I myself suffered with Postpartum Depression for years. To backtrack a little bit, my daughter was born in a face presentation. What that means is, the baby is born crowning with their face instead of the top of their head. The babies chin is untucked and the neck is fully extended causing their head to lay between their shoulders. Typically face presentation is assessed by a doctor and a c-section is scheduled. For me though, I had a nurse in training who thought she was feeling the top of her head and a doctor that never checked. Face presentation comes with lots of risks – facial edema, skull molding, breathing problems, prolonged labor, fetal distress, spinal cord injuries, permanent brain damage, and neonatal death. I’m sure you can’t imagine the trauma of finding out too far into labor and being unable to get a c-section that your baby is face presentation. Watching everyone’s face turn white and feeling the panic in the room.
So why is that relevant? It brings me to my Postpartum Depression. I believe the trauma of her birth is where it all started. Finding out the details after my daughter was born and being told there could be birth defects or brain damage later was terrifying. It makes you constantly worried. Is she okay? Will she live a normal life? Will there be brain damage? Will she suffer learning disabilities? The fear of the unknown consumed me. I let it get the better of me and eat me alive. I quickly fell deeper and deeper in despair. I hated myself for bringing her into this world and the fact that she could have many different birth defects. I blamed myself and it made me hate myself. As I fell deeper in my hole of despair I wanted to die. I don’t know why, but I did. I felt like I was unworthy of the beautiful family I had. I gained a lot of weight with her pregnancy and struggled to lose it after. That only made it worse. I felt like a complete failure and like the world would be better off without me. Death would’ve been the end to all my unbearable pain.
I know what you must be thinking, why wouldn’t you reach out to someone? Why not get help? I felt like a burden. I felt like no one would understand what I was going through. I felt like no one cared. Most importantly, I was in denial. I wasn’t suffering with Postpartum Depression. It wasn’t until years later when I realized my daughter was a normal healthy child that I realized what I went through. That I suffered with my Postpartum Depression because I was afraid to admit it and because I felt like a burden. To this day I have no idea how I got out, how I survived, and why I never seeked help. There was many times I could’ve ended my life. If it was timed perfectly I’d be gone and Tom would get home just in time for the kids to wake from their naps. I’d be free. Truth is I didn’t want to die, I wanted the unbearable pain to end. I wanted to be happy. I wanted to be me again.

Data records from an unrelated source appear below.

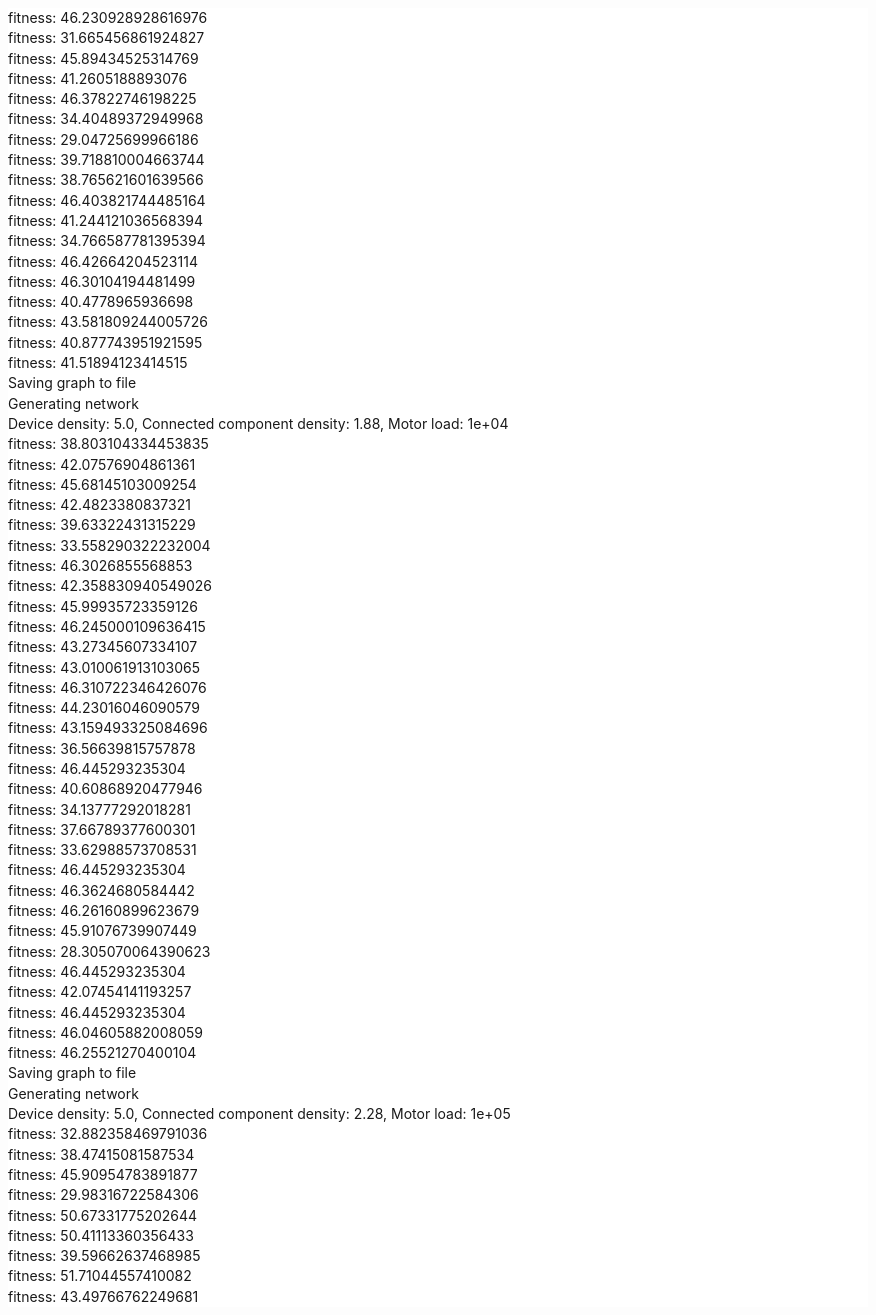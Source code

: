fitness: 46.230928928616976  
fitness: 31.665456861924827  
fitness: 45.89434525314769  
fitness: 41.2605188893076  
fitness: 46.37822746198225  
fitness: 34.40489372949968  
fitness: 29.04725699966186  
fitness: 39.718810004663744  
fitness: 38.765621601639566  
fitness: 46.403821744485164  
fitness: 41.244121036568394  
fitness: 34.766587781395394  
fitness: 46.42664204523114  
fitness: 46.30104194481499  
fitness: 40.4778965936698  
fitness: 43.581809244005726  
fitness: 40.877743951921595  
fitness: 41.51894123414515  
Saving graph to file  
Generating network  
Device density: 5.0, Connected component density: 1.88, Motor load: 1e+04  
fitness: 38.803104334453835  
fitness: 42.07576904861361  
fitness: 45.68145103009254  
fitness: 42.4823380837321  
fitness: 39.63322431315229  
fitness: 33.558290322232004  
fitness: 46.3026855568853  
fitness: 42.358830940549026  
fitness: 45.99935723359126  
fitness: 46.245000109636415  
fitness: 43.27345607334107  
fitness: 43.010061913103065  
fitness: 46.310722346426076  
fitness: 44.23016046090579  
fitness: 43.159493325084696  
fitness: 36.56639815757878  
fitness: 46.445293235304  
fitness: 40.60868920477946  
fitness: 34.13777292018281  
fitness: 37.66789377600301  
fitness: 33.62988573708531  
fitness: 46.445293235304  
fitness: 46.3624680584442  
fitness: 46.26160899623679  
fitness: 45.91076739907449  
fitness: 28.305070064390623  
fitness: 46.445293235304  
fitness: 42.07454141193257  
fitness: 46.445293235304  
fitness: 46.04605882008059  
fitness: 46.25521270400104  
Saving graph to file  
Generating network  
Device density: 5.0, Connected component density: 2.28, Motor load: 1e+05  
fitness: 32.882358469791036  
fitness: 38.47415081587534  
fitness: 45.90954783891877  
fitness: 29.98316722584306  
fitness: 50.67331775202644  
fitness: 50.41113360356433  
fitness: 39.59662637468985  
fitness: 51.71044557410082  
fitness: 43.49766762249681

If you think you might be suffering from Postpartum Depression, the first step is admitting it to yourself. It’s okay. It’s not your fault. It’s not something you did or didn’t do. Then reach out to someone, anyone – a friend, family, your doctor, anyone that can help you or get you the help you need. You are NOT a failure for admitting you are suffering. Admittance and getting help makes you so incredibly strong. There are many options to treat Postpartum Depression such as, counseling, talk therapy, and medication. You will overcome this and you will be better for it. You are loved. You are worthy. You are a good mom. There is a beautiful light at the end of the tunnel. It may be hard to see that now, but it’s there and it shines brighter than you’ll ever know.